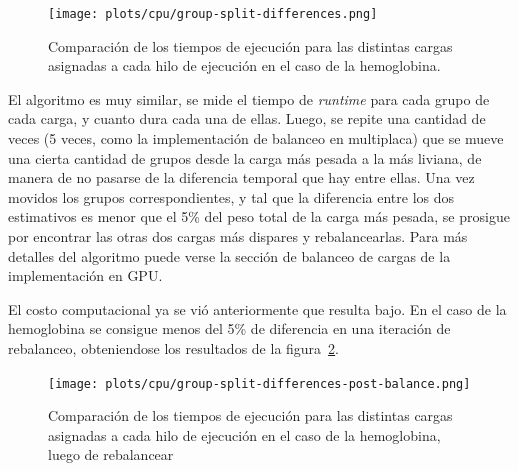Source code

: \begin{figure}[htbp]
   \centering
   \texttt{[image: plots/cpu/group-split-differences.png]}
   \caption{Comparaci\'on de los tiempos de ejecuci\'on para las distintas
   cargas asignadas a cada hilo de ejecuci\'on en el caso de la hemoglobina.}
   \label{fig:lio-imbalance-between-loads}
\end{figure}

El algoritmo es muy similar, se mide el tiempo de \textit{runtime} para cada
grupo de cada carga, y cuanto dura cada una de ellas. Luego, se repite una
cantidad de veces (5 veces, como la implementaci\'on de balanceo en multiplaca)
que se mueve una cierta cantidad de grupos desde la carga m\'as pesada a la
m\'as liviana, de manera de no pasarse de la diferencia temporal que hay entre
ellas. Una vez movidos los grupos correspondientes, y tal que la diferencia
entre los dos estimativos es menor que el 5\% del peso total de la carga m\'as
pesada, se prosigue por encontrar las otras dos cargas m\'as dispares y
rebalancearlas. Para m\'as detalles del algoritmo puede verse la secci\'on
de balanceo de cargas de la implementaci\'on en GPU.

El costo computacional ya se vi\'o anteriormente que resulta bajo. En el caso
de la hemoglobina se consigue menos del 5\% de diferencia en una iteraci\'on
de rebalanceo, obteniendose los resultados de la figura~\ref{fig:lio-imbalance-fixed}.

\begin{figure}[htbp]
   \centering
   \texttt{[image: plots/cpu/group-split-differences-post-balance.png]}
   \caption{Comparaci\'on de los tiempos de ejecuci\'on para las distintas
   cargas asignadas a cada hilo de ejecuci\'on en el caso de la hemoglobina,
   luego de rebalancear}
   \label{fig:lio-imbalance-fixed}
\end{figure}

================================

■ Task directions ■
The data above should be repeated in full and exactly, with no pictures carried over.

■ Result ■
Source code

: \begin{figure}[htbp]
   \centering
   \texttt{[image: plots/cpu/group-split-differences.png]}
   \caption{Comparaci\'on de los tiempos de ejecuci\'on para las distintas
   cargas asignadas a cada hilo de ejecuci\'on en el caso de la hemoglobina.}
   \label{fig:lio-imbalance-between-loads}
\end{figure}

El algoritmo es muy similar, se mide el tiempo de \textit{runtime} para cada
grupo de cada carga, y cuanto dura cada una de ellas. Luego, se repite una
cantidad de veces (5 veces, como la implementaci\'on de balanceo en multiplaca)
que se mueve una cierta cantidad de grupos desde la carga m\'as pesada a la
m\'as liviana, de manera de no pasarse de la diferencia temporal que hay entre
ellas. Una vez movidos los grupos correspondientes, y tal que la diferencia
entre los dos estimativos es menor que el 5\% del peso total de la carga m\'as
pesada, se prosigue por encontrar las otras dos cargas m\'as dispares y
rebalancearlas. Para m\'as detalles del algoritmo puede verse la secci\'on
de balanceo de cargas de la implementaci\'on en GPU.

El costo computacional ya se vi\'o anteriormente que resulta bajo. En el caso
de la hemoglobina se consigue menos del 5\% de diferencia en una iteraci\'on
de rebalanceo, obteniendose los resultados de la figura~\ref{fig:lio-imbalance-fixed}.

\begin{figure}[htbp]
   \centering
   \texttt{[image: plots/cpu/group-split-differences-post-balance.png]}
   \caption{Comparaci\'on de los tiempos de ejecuci\'on para las distintas
   cargas asignadas a cada hilo de ejecuci\'on en el caso de la hemoglobina,
   luego de rebalancear}
   \label{fig:lio-imbalance-fixed}
\end{figure}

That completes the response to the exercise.